WHAT IS REQUIRED » Copy the listing out exactly as shown.

RECORDS SUPPLIED »
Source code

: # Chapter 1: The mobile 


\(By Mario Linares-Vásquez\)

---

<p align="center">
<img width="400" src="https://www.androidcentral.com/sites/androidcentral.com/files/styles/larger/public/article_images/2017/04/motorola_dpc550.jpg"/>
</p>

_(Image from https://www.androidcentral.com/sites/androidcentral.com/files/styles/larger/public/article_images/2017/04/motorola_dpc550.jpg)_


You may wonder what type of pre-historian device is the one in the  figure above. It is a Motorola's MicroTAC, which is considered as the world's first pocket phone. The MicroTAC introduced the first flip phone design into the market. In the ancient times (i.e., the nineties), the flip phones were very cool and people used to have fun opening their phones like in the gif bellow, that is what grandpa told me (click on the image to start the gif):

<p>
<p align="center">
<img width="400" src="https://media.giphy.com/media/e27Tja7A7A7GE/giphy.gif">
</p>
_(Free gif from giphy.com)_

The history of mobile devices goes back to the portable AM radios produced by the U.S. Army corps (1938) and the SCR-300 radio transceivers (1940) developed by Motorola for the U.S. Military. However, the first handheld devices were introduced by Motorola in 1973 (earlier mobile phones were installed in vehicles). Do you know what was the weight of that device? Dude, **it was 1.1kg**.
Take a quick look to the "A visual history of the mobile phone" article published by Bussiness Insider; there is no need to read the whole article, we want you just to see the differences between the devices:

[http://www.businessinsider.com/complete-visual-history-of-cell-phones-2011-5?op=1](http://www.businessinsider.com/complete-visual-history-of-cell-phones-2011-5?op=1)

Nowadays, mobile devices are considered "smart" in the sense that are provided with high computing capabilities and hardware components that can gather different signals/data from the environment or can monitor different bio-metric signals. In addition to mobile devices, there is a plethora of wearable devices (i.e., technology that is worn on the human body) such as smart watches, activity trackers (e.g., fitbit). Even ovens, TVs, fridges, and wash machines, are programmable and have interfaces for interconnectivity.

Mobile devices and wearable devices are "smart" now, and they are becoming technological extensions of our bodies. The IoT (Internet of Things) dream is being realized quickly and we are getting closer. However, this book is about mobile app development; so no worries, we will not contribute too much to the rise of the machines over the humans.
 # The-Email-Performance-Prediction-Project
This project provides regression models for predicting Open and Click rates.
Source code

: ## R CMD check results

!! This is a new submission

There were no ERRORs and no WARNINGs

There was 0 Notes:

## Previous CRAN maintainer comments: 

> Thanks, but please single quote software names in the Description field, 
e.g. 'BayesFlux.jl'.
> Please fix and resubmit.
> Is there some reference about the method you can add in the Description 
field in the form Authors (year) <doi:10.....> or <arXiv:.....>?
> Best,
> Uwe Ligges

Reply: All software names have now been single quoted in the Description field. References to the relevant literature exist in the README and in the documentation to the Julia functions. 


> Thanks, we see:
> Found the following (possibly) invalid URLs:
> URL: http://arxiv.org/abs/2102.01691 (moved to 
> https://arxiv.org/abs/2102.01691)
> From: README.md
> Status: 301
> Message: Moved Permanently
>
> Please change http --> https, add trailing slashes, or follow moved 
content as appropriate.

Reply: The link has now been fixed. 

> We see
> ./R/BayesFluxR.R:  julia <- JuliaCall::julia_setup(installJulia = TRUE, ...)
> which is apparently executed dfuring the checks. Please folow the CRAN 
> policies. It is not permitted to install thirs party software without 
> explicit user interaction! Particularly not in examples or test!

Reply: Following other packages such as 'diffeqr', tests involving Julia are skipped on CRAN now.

REPLY »
Source code

: # Chapter 1: The mobile 


\(By Mario Linares-Vásquez\)

---

<p align="center">
<img width="400" src="https://www.androidcentral.com/sites/androidcentral.com/files/styles/larger/public/article_images/2017/04/motorola_dpc550.jpg"/>
</p>

_(Image from https://www.androidcentral.com/sites/androidcentral.com/files/styles/larger/public/article_images/2017/04/motorola_dpc550.jpg)_


You may wonder what type of pre-historian device is the one in the  figure above. It is a Motorola's MicroTAC, which is considered as the world's first pocket phone. The MicroTAC introduced the first flip phone design into the market. In the ancient times (i.e., the nineties), the flip phones were very cool and people used to have fun opening their phones like in the gif bellow, that is what grandpa told me (click on the image to start the gif):

<p>
<p align="center">
<img width="400" src="https://media.giphy.com/media/e27Tja7A7A7GE/giphy.gif">
</p>
_(Free gif from giphy.com)_

The history of mobile devices goes back to the portable AM radios produced by the U.S. Army corps (1938) and the SCR-300 radio transceivers (1940) developed by Motorola for the U.S. Military. However, the first handheld devices were introduced by Motorola in 1973 (earlier mobile phones were installed in vehicles). Do you know what was the weight of that device? Dude, **it was 1.1kg**.
Take a quick look to the "A visual history of the mobile phone" article published by Bussiness Insider; there is no need to read the whole article, we want you just to see the differences between the devices:

[http://www.businessinsider.com/complete-visual-history-of-cell-phones-2011-5?op=1](http://www.businessinsider.com/complete-visual-history-of-cell-phones-2011-5?op=1)

Nowadays, mobile devices are considered "smart" in the sense that are provided with high computing capabilities and hardware components that can gather different signals/data from the environment or can monitor different bio-metric signals. In addition to mobile devices, there is a plethora of wearable devices (i.e., technology that is worn on the human body) such as smart watches, activity trackers (e.g., fitbit). Even ovens, TVs, fridges, and wash machines, are programmable and have interfaces for interconnectivity.

Mobile devices and wearable devices are "smart" now, and they are becoming technological extensions of our bodies. The IoT (Internet of Things) dream is being realized quickly and we are getting closer. However, this book is about mobile app development; so no worries, we will not contribute too much to the rise of the machines over the humans.
 # The-Email-Performance-Prediction-Project
This project provides regression models for predicting Open and Click rates.
Source code

: ## R CMD check results

!! This is a new submission

There were no ERRORs and no WARNINGs

There was 0 Notes:

## Previous CRAN maintainer comments: 

> Thanks, but please single quote software names in the Description field, 
e.g. 'BayesFlux.jl'.
> Please fix and resubmit.
> Is there some reference about the method you can add in the Description 
field in the form Authors (year) <doi:10.....> or <arXiv:.....>?
> Best,
> Uwe Ligges

Reply: All software names have now been single quoted in the Description field. References to the relevant literature exist in the README and in the documentation to the Julia functions. 


> Thanks, we see:
> Found the following (possibly) invalid URLs:
> URL: http://arxiv.org/abs/2102.01691 (moved to 
> https://arxiv.org/abs/2102.01691)
> From: README.md
> Status: 301
> Message: Moved Permanently
>
> Please change http --> https, add trailing slashes, or follow moved 
content as appropriate.

Reply: The link has now been fixed. 

> We see
> ./R/BayesFluxR.R:  julia <- JuliaCall::julia_setup(installJulia = TRUE, ...)
> which is apparently executed dfuring the checks. Please folow the CRAN 
> policies. It is not permitted to install thirs party software without 
> explicit user interaction! Particularly not in examples or test!

Reply: Following other packages such as 'diffeqr', tests involving Julia are skipped on CRAN now.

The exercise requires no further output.